But there is another factor: the other! Every day we’ve been alive, we’ve interacted with others and those interactions have shaped, trivially or massively, their life experiences, and in turn who they are for others, and so on. 


Now I am under no illusion that my presence in this world has net-benefited folks. Even I’m not that narcissistic! Perhaps I’ve benefited some but harmed others. Perhaps I set out to benefit Sally but harmed her in the end or perhaps I truly did help Sally but inadvertently hurt Joe. Actions and their alleged consequences are radically alienated from our intentions and regrets.


Here’s where Hope becomes Faith. Do I trust the Universe enough to believe that if I intend to benefit others and act in accordance with that intention, my influence will somehow be ‘net positive’? I have no reason to suppose that to be true but to believe otherwise is nihilism which ultimately leads to skepticism and solipsism


If I don’t push my button, that’s why. Not because I think I’m ‘God’s gift’ but rather because I’m not God. Perhaps I do have the right to decide, unilaterally and retroactively, whether I will or will not have been in the World, but I do not thereby claim the right to inflict the consequences of my decision on others.


Call it the Grandson Paradox. If I choose never to have lived, I condemn my biological offspring never to be born. Do I have the right to make that decision for them? And it’s not just about biology. Every living organism that I encounter, face-to-face or vicariously, will be impacted, accidentally or existentially, by my decision. 

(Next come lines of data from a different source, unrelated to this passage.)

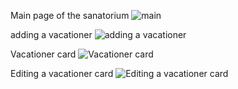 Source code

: Main page of the sanatorium
![main](https://github.com/toa256/Registration-sanatorium/assets/58893607/6fe53eb5-cbd3-48e3-bf1a-9adc75da8e71)

adding a vacationer
![adding a vacationer](https://github.com/toa256/Registration-sanatorium/assets/58893607/393f1d1e-9067-4999-bf90-70149a417bf7)

Vacationer card
![Vacationer card](https://github.com/toa256/Registration-sanatorium/assets/58893607/8961814d-feab-4780-ab95-1935d5074d34)

Editing a vacationer card
![Editing a vacationer card](https://github.com/toa256/Registration-sanatorium/assets/58893607/bce2b259-7c7c-4bec-8cde-90a9894f4f43)

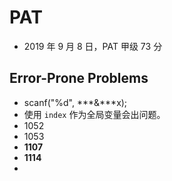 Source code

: # PAT

- 2019 年 9 月 8 日，PAT 甲级 73 分

## Error-Prone Problems

- scanf("%d", ***&***x);
- 使用 `index` 作为全局变量会出问题。 
- 1052
- 1053
- **1107**
- **1114**
-  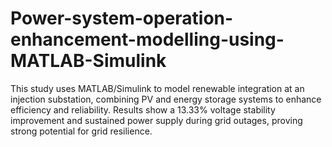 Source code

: # Power-system-operation-enhancement-modelling-using-MATLAB-Simulink
This study uses MATLAB/Simulink to model renewable integration at an injection substation, combining PV and energy storage systems to enhance efficiency and reliability. Results show a 13.33% voltage stability improvement and sustained power supply during grid outages, proving strong potential for grid resilience.
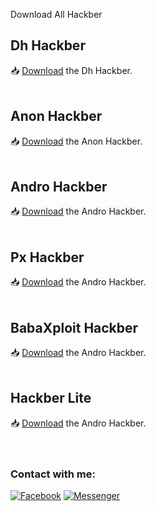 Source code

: <p>Download All Hackber

</p>

<h2>Dh Hackber</h2>
📥 <a href="https://github.com/darknethaxor/DH-HackBar/releases/download/v1.1/Latest.apk">Download</a> the Dh Hackber.
<br>
<br>
<h2>Anon Hackber</h2>
📥 <a href="https://github.com/H0rn3t-Sp1d3rs/All-Hacker/blob/main/AnonHackbar_v.1.4.apk?raw=true">Download</a> the Anon Hackber.
<br>
<br>
<h2>Andro Hackber</h2>
📥 <a href="https://github.com/H0rn3t-Sp1d3rs/All-Hacker/blob/main/Andro%20Hackbar.apk?raw=true">Download</a> the Andro Hackber.
<br>
<br>
<h2>Px Hackber</h2>
📥 <a href="">Download</a> the Andro Hackber.
<br><br>
<h2>BabaXploit Hackber</h2>
📥 <a href="">Download</a> the Andro Hackber.
<br><br>
<h2>Hackber Lite</h2>
📥 <a href="">Download</a> the Andro Hackber.
<br>
<br>
<br>
<h3 align="left">Contact with me:</h3>
<p align="left">
<a href="https://www.facebook.com/H0rn3t.Sp1d3rs"><img title="Facebook" src="https://img.shields.io/badge/Facebook-red?style=for-the-badge&logo=facebook"></a>
<a href="https://www.facebook.com/call.me.H0rn3t.Sp1d3rs"><img title="Messenger" src="https://img.shields.io/badge/Messenger-red?style=for-the-badge&logo=messenger"></a>

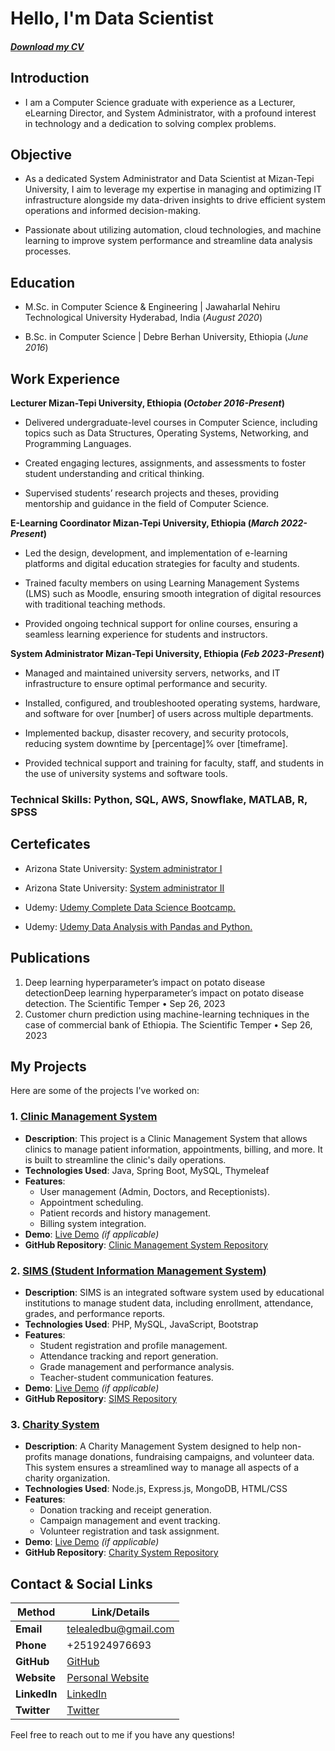 # Hello, I'm Data Scientist                                                                
##### [Download my CV](https://drive.google.com/uc?export=download&id=1jo4VlJkAOyT_gQrCx5iK-t0gvD0TJqOA) #####
## Introduction
- I am a Computer Science graduate with experience as a Lecturer, eLearning Director, and System Administrator, with a profound interest in technology and a dedication to solving complex problems.
  
## Objective
- As a dedicated System Administrator and Data Scientist at Mizan-Tepi University, I aim to leverage my expertise in managing and optimizing IT infrastructure alongside my data-driven insights to drive efficient system operations and informed decision-making. 

- Passionate about utilizing automation, cloud technologies, and machine learning to improve system performance and streamline data analysis processes.

## Education
- M.Sc. in Computer Science & Engineering	| Jawaharlal Nehiru Technological University Hyderabad, India (_August 2020_)
            		
- B.Sc. in Computer Science                     | Debre Berhan University, Ethiopia (_June 2016_)

## Work Experience
**Lecturer Mizan-Tepi University, Ethiopia (_October 2016-Present_)**
- Delivered undergraduate-level courses in Computer Science, including topics such as Data Structures, Operating Systems, Networking, and Programming Languages.

- Created engaging lectures, assignments, and assessments to foster student understanding and critical thinking.

- Supervised students’ research projects and theses, providing mentorship and guidance in the field of Computer Science.

**E-Learning Coordinator Mizan-Tepi University, Ethiopia (_March 2022-Present_)**
- Led the design, development, and implementation of e-learning platforms and digital education strategies for faculty and students.

- Trained faculty members on using Learning Management Systems (LMS) such as Moodle, ensuring smooth integration of digital resources with traditional teaching methods.

- Provided ongoing technical support for online courses, ensuring a seamless learning experience for students and instructors.

**System Administrator Mizan-Tepi University, Ethiopia (_Feb 2023-Present_)**
- Managed and maintained university servers, networks, and IT infrastructure to ensure optimal performance and security.

- Installed, configured, and troubleshooted operating systems, hardware, and software for over [number] of users across multiple departments.

- Implemented backup, disaster recovery, and security protocols, reducing system downtime by [percentage]% over [timeframe].

- Provided technical support and training for faculty, staff, and students in the use of university systems and software tools.

### Technical Skills: Python, SQL, AWS, Snowflake, MATLAB, R, SPSS

## Certeficates
- Arizona State University: [System administrator I](https://lms.courses.ethernet.edu.et/certificates/86928f7accef45aaa2d510cd3656e187)
  
- Arizona State University: [System administrator II](https://lms.courses.ethernet.edu.et/certificates/d147e5adfe9d483faa148a98a52ec2e5)
  
- Udemy: [Udemy Complete Data Science Bootcamp.](https://www.ude.my/UC-edc02607-89da-4056-b247-46e31c46c711)

- Udemy: [Udemy Data Analysis with Pandas and Python.](https://www.ude.my/UC-ef9eb147-35e2-413d-bb75-485dc2790189)

## Publications

1. Deep learning hyperparameter’s impact on potato disease detectionDeep learning hyperparameter’s impact on potato disease detection. The Scientific Temper • Sep 26, 2023
2. Customer churn prediction using machine-learning techniques in the case of commercial bank of Ethiopia. The Scientific Temper • Sep 26, 2023

## My Projects

Here are some of the projects I've worked on:

### 1. [Clinic Management System](https://github.com/username/clinic-management-system)

   - **Description**: This project is a Clinic Management System that allows clinics to manage patient information, appointments, billing, and more. It is built to streamline the clinic's daily operations.
   - **Technologies Used**: Java, Spring Boot, MySQL, Thymeleaf
   - **Features**:
     - User management (Admin, Doctors, and Receptionists).
     - Appointment scheduling.
     - Patient records and history management.
     - Billing system integration.
   - **Demo**: [Live Demo](https://example.com/demo) *(if applicable)*
   - **GitHub Repository**: [Clinic Management System Repository](https://github.com/username/clinic-management-system)

### 2. [SIMS (Student Information Management System)](https://github.com/username/sims)

   - **Description**: SIMS is an integrated software system used by educational institutions to manage student data, including enrollment, attendance, grades, and performance reports.
   - **Technologies Used**: PHP, MySQL, JavaScript, Bootstrap
   - **Features**:
     - Student registration and profile management.
     - Attendance tracking and report generation.
     - Grade management and performance analysis.
     - Teacher-student communication features.
   - **Demo**: [Live Demo](https://example.com/demo) *(if applicable)*
   - **GitHub Repository**: [SIMS Repository](https://github.com/username/sims)

### 3. [Charity System](https://github.com/username/charity-system)

   - **Description**: A Charity Management System designed to help non-profits manage donations, fundraising campaigns, and volunteer data. This system ensures a streamlined way to manage all aspects of a charity organization.
   - **Technologies Used**: Node.js, Express.js, MongoDB, HTML/CSS
   - **Features**:
     - Donation tracking and receipt generation.
     - Campaign management and event tracking.
     - Volunteer registration and task assignment.
   - **Demo**: [Live Demo](https://example.com/demo) *(if applicable)*
   - **GitHub Repository**: [Charity System Repository](https://github.com/username/charity-system)
   
## Contact & Social Links

| **Method**       | **Link/Details**                                      |
|------------------|-------------------------------------------------------|
| **Email**        | [telealedbu@gmail.com](mailto:telealedbu@gmail.com)    |
| **Phone**        | +251924976693                                       |
| **GitHub**       | [GitHub](https://github.com/teleale123)             |
| **Website**      | [Personal Website](https://temesgenabera.com)           |
| **LinkedIn**     | [LinkedIn](https://linkedin.com/in/temesgenabera)      |
| **Twitter**      | [Twitter](https://twitter.com/temesgenabera)           |

Feel free to reach out to me if you have any questions!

Bottom line, if I have a button and do not elect to push it, I do so, not in consideration of myself but in consideration of ‘others’, including you, dear reader, and of course, including God. I may assert a right to self-determination but I do not therefore claim the right to make determinations for you.


And speaking of grandfathers, this thought experiment demonstrates a thesis first advanced by Anaximander, the grandfather of Western philosophy, in the 6th century BCE: All being is mutual; I am only because you are and vice versa. 


And speaking of grandsons, this thought experiment blows up the dimensions of Schoedinger’s cat carrier until it templates the edge of the Universe. Now nothing is ‘real’ until it interacts with an observer (or experimental apparatus) external to itself. There is no ‘I’ in ‘It’. (sic)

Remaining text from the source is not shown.